**What the task asks**
Set down the entries exactly as they appear, apart from the images, which stay out.

Stored data
*-*-*
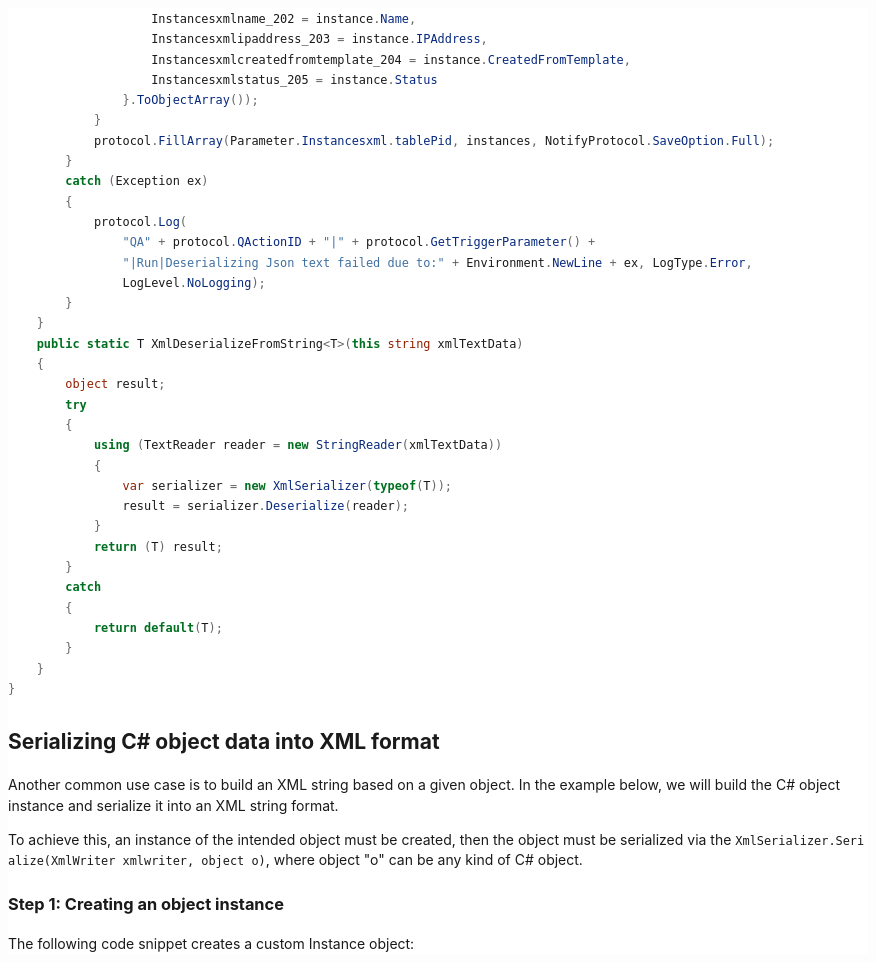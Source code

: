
 ```csharp
                    Instancesxmlname_202 = instance.Name,
                    Instancesxmlipaddress_203 = instance.IPAddress,
                    Instancesxmlcreatedfromtemplate_204 = instance.CreatedFromTemplate,
                    Instancesxmlstatus_205 = instance.Status
                }.ToObjectArray());
            }
            protocol.FillArray(Parameter.Instancesxml.tablePid, instances, NotifyProtocol.SaveOption.Full);
        }
        catch (Exception ex)
        {
            protocol.Log(
                "QA" + protocol.QActionID + "|" + protocol.GetTriggerParameter() +
                "|Run|Deserializing Json text failed due to:" + Environment.NewLine + ex, LogType.Error,
                LogLevel.NoLogging);
        }
    }
    public static T XmlDeserializeFromString<T>(this string xmlTextData)
    {
        object result;
        try
        {
            using (TextReader reader = new StringReader(xmlTextData))
            {
                var serializer = new XmlSerializer(typeof(T));
                result = serializer.Deserialize(reader);
            }
            return (T) result;
        }
        catch
        {
            return default(T);
        }
    }
}
```

## Serializing C# object data into XML format

Another common use case is to build an XML string based on a given object. In the example below, we will build the C# object instance and serialize it into an XML string format.

To achieve this, an instance of the intended object must be created, then the object must be serialized via the `XmlSerializer.Serialize(XmlWriter xmlwriter, object o)`, where object "o" can be any kind of C# object.

### Step 1: Creating an object instance

The following code snippet creates a custom Instance object:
*-*-*
**Task solution**
Source code

:
 ```csharp
                    Instancesxmlname_202 = instance.Name,
                    Instancesxmlipaddress_203 = instance.IPAddress,
                    Instancesxmlcreatedfromtemplate_204 = instance.CreatedFromTemplate,
                    Instancesxmlstatus_205 = instance.Status
                }.ToObjectArray());
            }
            protocol.FillArray(Parameter.Instancesxml.tablePid, instances, NotifyProtocol.SaveOption.Full);
        }
        catch (Exception ex)
        {
            protocol.Log(
                "QA" + protocol.QActionID + "|" + protocol.GetTriggerParameter() +
                "|Run|Deserializing Json text failed due to:" + Environment.NewLine + ex, LogType.Error,
                LogLevel.NoLogging);
        }
    }
    public static T XmlDeserializeFromString<T>(this string xmlTextData)
    {
        object result;
        try
        {
            using (TextReader reader = new StringReader(xmlTextData))
            {
                var serializer = new XmlSerializer(typeof(T));
                result = serializer.Deserialize(reader);
            }
            return (T) result;
        }
        catch
        {
            return default(T);
        }
    }
}
```

## Serializing C# object data into XML format

Another common use case is to build an XML string based on a given object. In the example below, we will build the C# object instance and serialize it into an XML string format.

To achieve this, an instance of the intended object must be created, then the object must be serialized via the `XmlSerializer.Serialize(XmlWriter xmlwriter, object o)`, where object "o" can be any kind of C# object.

### Step 1: Creating an object instance

The following code snippet creates a custom Instance object:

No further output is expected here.